After the blocking of Tor in Russia in December 2022, the number of Snowflake users rapidly increased. Eventually the tor process became the limiting factor for performance, using all of one CPU core.
In a thread on tor-relays, we worked out a design where we run multiple instances of tor on the same host, all with the same identity keys, in order to effectively use all the server's CPU resources. It's running on the live bridge now, and as a result the bridge's bandwidth use has roughly doubled.
Design thread https://forum.torproject.net/t/tor-relays-how-to-reduce-tor-cpu-load-on-a-si... Installation instructions https://gitlab.torproject.org/tpo/anti-censorship/team/-/wikis/Survival-Guid...

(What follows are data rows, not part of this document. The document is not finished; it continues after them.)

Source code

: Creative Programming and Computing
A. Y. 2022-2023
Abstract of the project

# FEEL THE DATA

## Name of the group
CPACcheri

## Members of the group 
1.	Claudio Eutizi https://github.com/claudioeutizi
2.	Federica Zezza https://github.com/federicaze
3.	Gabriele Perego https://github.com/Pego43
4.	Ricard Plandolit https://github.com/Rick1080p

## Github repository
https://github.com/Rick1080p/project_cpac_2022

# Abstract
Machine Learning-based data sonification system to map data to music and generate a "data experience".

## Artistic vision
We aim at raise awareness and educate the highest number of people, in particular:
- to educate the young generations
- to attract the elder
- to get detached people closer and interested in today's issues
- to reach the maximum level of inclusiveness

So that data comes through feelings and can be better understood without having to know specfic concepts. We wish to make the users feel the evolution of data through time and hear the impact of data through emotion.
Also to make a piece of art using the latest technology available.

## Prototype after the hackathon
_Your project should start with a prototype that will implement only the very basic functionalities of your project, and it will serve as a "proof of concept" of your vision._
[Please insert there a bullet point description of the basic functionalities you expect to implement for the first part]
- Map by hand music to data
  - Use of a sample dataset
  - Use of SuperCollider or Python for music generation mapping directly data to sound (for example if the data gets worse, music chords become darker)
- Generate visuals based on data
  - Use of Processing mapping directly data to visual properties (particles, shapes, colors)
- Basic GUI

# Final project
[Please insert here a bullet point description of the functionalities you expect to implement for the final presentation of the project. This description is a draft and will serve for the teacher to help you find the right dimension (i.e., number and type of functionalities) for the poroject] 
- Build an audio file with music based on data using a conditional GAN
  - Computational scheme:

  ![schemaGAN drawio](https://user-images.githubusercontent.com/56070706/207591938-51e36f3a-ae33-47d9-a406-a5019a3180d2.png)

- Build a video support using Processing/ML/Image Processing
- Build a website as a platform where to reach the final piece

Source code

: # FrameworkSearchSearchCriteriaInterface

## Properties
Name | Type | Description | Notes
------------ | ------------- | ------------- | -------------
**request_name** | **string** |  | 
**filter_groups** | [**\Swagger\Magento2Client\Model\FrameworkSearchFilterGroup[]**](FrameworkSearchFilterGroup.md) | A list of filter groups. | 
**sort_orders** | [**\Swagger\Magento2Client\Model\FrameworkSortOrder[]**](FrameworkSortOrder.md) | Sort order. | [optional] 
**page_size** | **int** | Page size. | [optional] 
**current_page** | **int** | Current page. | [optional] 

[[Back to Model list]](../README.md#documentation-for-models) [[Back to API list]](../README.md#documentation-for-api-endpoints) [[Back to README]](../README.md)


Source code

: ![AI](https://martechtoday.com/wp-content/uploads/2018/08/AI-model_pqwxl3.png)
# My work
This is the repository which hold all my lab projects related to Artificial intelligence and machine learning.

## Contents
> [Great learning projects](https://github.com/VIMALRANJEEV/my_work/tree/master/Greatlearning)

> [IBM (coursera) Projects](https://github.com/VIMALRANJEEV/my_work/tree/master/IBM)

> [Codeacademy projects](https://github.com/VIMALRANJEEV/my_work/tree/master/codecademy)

Two details came up that are awkward to deal with. We have workaround for them, but they could benefit from support from core tor. They are:
1. Provide a way to disable onion key rotation, or configure a custom onion key. 2. Provide a way to set a specific authentication cookie for ExtORPort SAFE_COOKIE authentication, or a new authentication type that doesn't require credentials that change whenever tor is restarted.
I should mention that, apart from the load-balancing design we settled on, we have brainstormed some other options for scaling the Snowflake bridge or bridges. At this point, none of these ideas can immediately be put into practice, because there's no way to tell tor "connect to one of these bridges at random, but only one," or "connect to this bridge, but accept any of these fingerprints." https://bugs.torproject.org/tpo/anti-censorship/pluggable-transports/snowfla...
# Disable onion key rotation
Multiple tor instances with the same identity keys will work fine for the first 5 weeks (onion-key-rotation-days + onion-key-grace-period-days), but after that time the instances will have independently rotated their onion keys, and clients will have connection failures unless the load balancer happens to connect them to the instance whose descriptor they have cached. This post investigates what the failure looks like: https://lists.torproject.org/pipermail/tor-relays/2022-January/020238.html
Examples of what could work here are a torrc option to set onion-key-rotation-days to a large value, an option to disable onion key rotation, an option to set a certain named file as the onion key.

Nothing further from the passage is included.